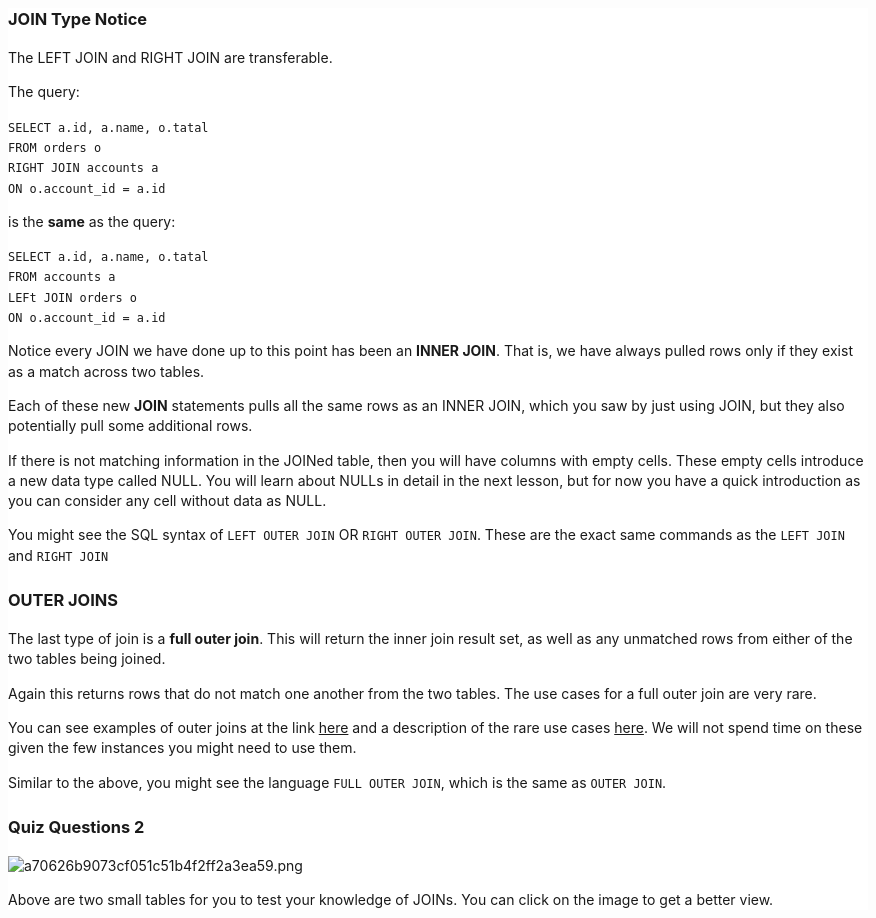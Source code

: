 
### JOIN Type Notice
The LEFT JOIN and RIGHT JOIN are transferable.

The query:
```
SELECT a.id, a.name, o.tatal
FROM orders o
RIGHT JOIN accounts a
ON o.account_id = a.id
```

is the **same** as the query:

```
SELECT a.id, a.name, o.tatal
FROM accounts a
LEFt JOIN orders o
ON o.account_id = a.id
```

Notice every JOIN we have done up to this point has been an **INNER JOIN**. That is, we have always pulled rows only if they exist as a match across two tables.

Each of these new **JOIN** statements pulls all the same rows as an INNER JOIN, which you saw by just using JOIN, but they also potentially pull some additional rows. 

If there is not matching information in the JOINed table, then you will have columns with empty cells. These empty cells introduce a new data type called NULL. You will learn about NULLs in detail in the next lesson, but for now you have a quick introduction as you can consider any cell without data as NULL.

You might see the SQL syntax of `LEFT OUTER JOIN` OR `RIGHT OUTER JOIN`. These are the exact same commands as the `LEFT JOIN` and `RIGHT JOIN` 

### OUTER JOINS

The last type of join is a **full outer join**. This will return the inner join result set, as well as any unmatched rows from either of the two tables being joined.

Again this returns rows that do not match one another from the two tables. The use cases for a full outer join are very rare.

You can see examples of outer joins at the link [here](http://www.w3resource.com/sql/joins/perform-a-full-outer-join.php) and a description of the rare use cases [here](https://stackoverflow.com/questions/2094793/when-is-a-good-situation-to-use-a-full-outer-join). We will not spend time on these given the few instances you might need to use them.

Similar to the above, you might see the language `FULL OUTER JOIN`, which is the same as `OUTER JOIN`.

### Quiz Questions 2

![a70626b9073cf051c51b4f2ff2a3ea59.png](https://github.com/MaxineMann/SQL-Learning-Note/blob/master/image/screen-shot-2017-08-14-at-1.12.55-pm.png)

Above are two small tables for you to test your knowledge of JOINs. You can click on the image to get a better view.
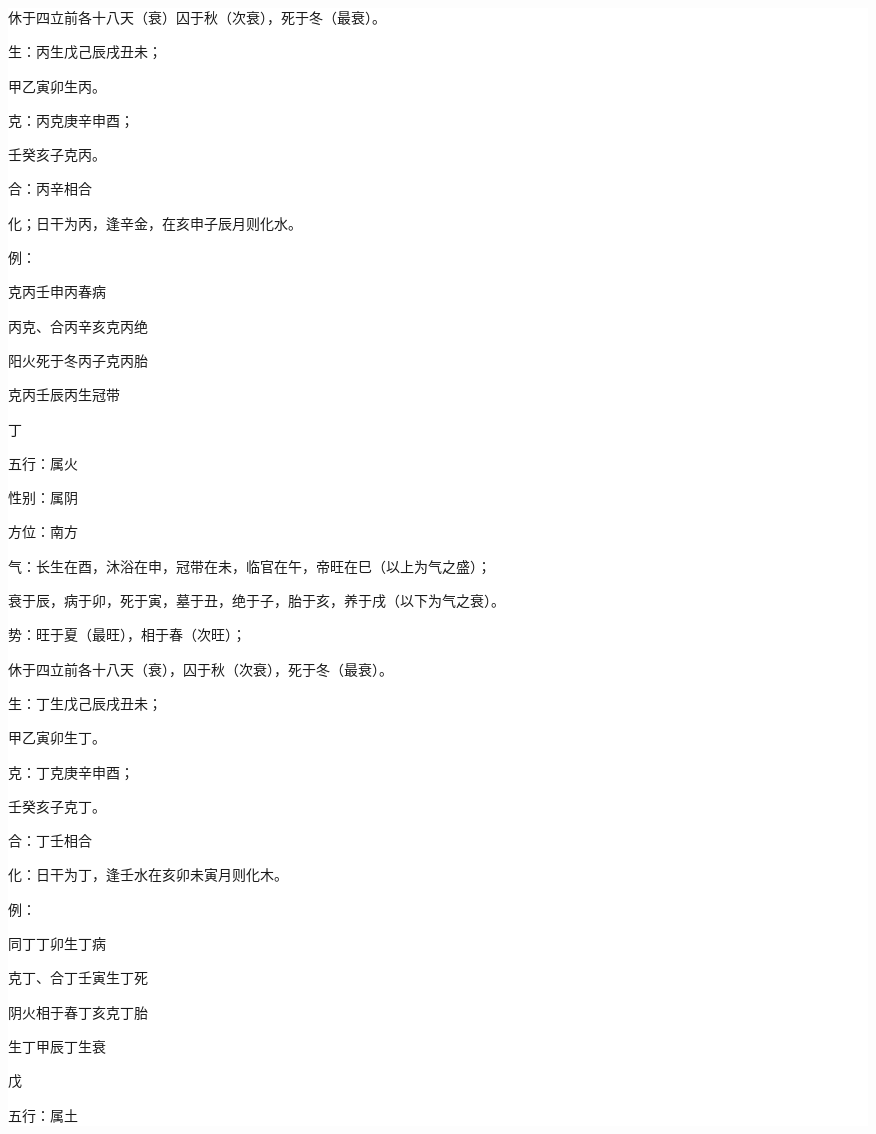 休于四立前各十八天（衰）囚于秋（次衰），死于冬（最衰）。  

生：丙生戊己辰戌丑未；  

甲乙寅卯生丙。  

克：丙克庚辛申酉；  

壬癸亥子克丙。  

合：丙辛相合  

化；日干为丙，逢辛金，在亥申子辰月则化水。  

例：  

克丙壬申丙春病  

丙克、合丙辛亥克丙绝  

阳火死于冬丙子克丙胎  

克丙壬辰丙生冠带  

丁  

五行：属火  

性别：属阴  

方位：南方  

气：长生在酉，沐浴在申，冠带在未，临官在午，帝旺在巳（以上为气之盛）；  

衰于辰，病于卯，死于寅，墓于丑，绝于子，胎于亥，养于戌（以下为气之衰）。  

势：旺于夏（最旺），相于春（次旺）；  

休于四立前各十八天（衰），囚于秋（次衰），死于冬（最衰）。  

生：丁生戊己辰戌丑未；  

甲乙寅卯生丁。  

克：丁克庚辛申酉；  

壬癸亥子克丁。  

合：丁壬相合  

化：日干为丁，逢壬水在亥卯未寅月则化木。  

例：  

同丁丁卯生丁病  

克丁、合丁壬寅生丁死  

阴火相于春丁亥克丁胎  

生丁甲辰丁生衰  

戊  

五行：属土  
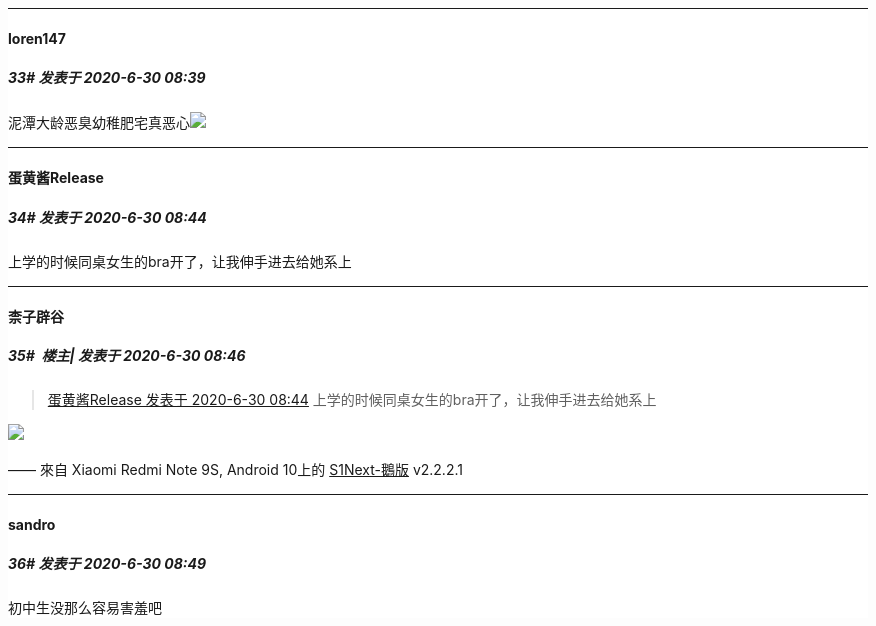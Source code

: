 



-----

####  loren147  
##### 33#       发表于 2020-6-30 08:39




泥潭大龄恶臭幼稚肥宅真恶心<img src="https://static.saraba1st.com/image/smiley/face2017/125.png" referrerpolicy="no-referrer">







-----

####  蛋黄酱Release  
##### 34#       发表于 2020-6-30 08:44




上学的时候同桌女生的bra开了，让我伸手进去给她系上







-----

####  柰子辟谷  
##### 35#         楼主| 发表于 2020-6-30 08:46



<blockquote><a href="httphttps://bbs.saraba1st.com/2b/forum.php?mod=redirect&amp;goto=findpost&amp;pid=48006214&amp;ptid=1944873" target="_blank">蛋黄酱Release 发表于 2020-6-30 08:44</a>
上学的时候同桌女生的bra开了，让我伸手进去给她系上</blockquote>
<img src="https://static.saraba1st.com/image/smiley/face2017/077.png" referrerpolicy="no-referrer">

—— 來自 Xiaomi Redmi Note 9S, Android 10上的 [S1Next-鵝版](https://github.com/ykrank/S1-Next/releases) v2.2.2.1







-----

####  sandro  
##### 36#       发表于 2020-6-30 08:49




初中生没那么容易害羞吧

■ ■ ■

All lines above starting at the one with "Above are two" and ending at the one with "发表于 2020-6-30 08:39", inclusive, are to be printed again exactly, with the pictures left out.

Above are two small tables for you to test your knowledge of JOINs. You can click on the image to get a better view.
 休于四立前各十八天（衰）囚于秋（次衰），死于冬（最衰）。  

生：丙生戊己辰戌丑未；  

甲乙寅卯生丙。  

克：丙克庚辛申酉；  

壬癸亥子克丙。  

合：丙辛相合  

化；日干为丙，逢辛金，在亥申子辰月则化水。  

例：  

克丙壬申丙春病  

丙克、合丙辛亥克丙绝  

阳火死于冬丙子克丙胎  

克丙壬辰丙生冠带  

丁  

五行：属火  

性别：属阴  

方位：南方  

气：长生在酉，沐浴在申，冠带在未，临官在午，帝旺在巳（以上为气之盛）；  

衰于辰，病于卯，死于寅，墓于丑，绝于子，胎于亥，养于戌（以下为气之衰）。  

势：旺于夏（最旺），相于春（次旺）；  

休于四立前各十八天（衰），囚于秋（次衰），死于冬（最衰）。  

生：丁生戊己辰戌丑未；  

甲乙寅卯生丁。  

克：丁克庚辛申酉；  

壬癸亥子克丁。  

合：丁壬相合  

化：日干为丁，逢壬水在亥卯未寅月则化木。  

例：  

同丁丁卯生丁病  

克丁、合丁壬寅生丁死  

阴火相于春丁亥克丁胎  

生丁甲辰丁生衰  

戊  

五行：属土  
Source code

: 



-----

####  loren147  
##### 33#       发表于 2020-6-30 08:39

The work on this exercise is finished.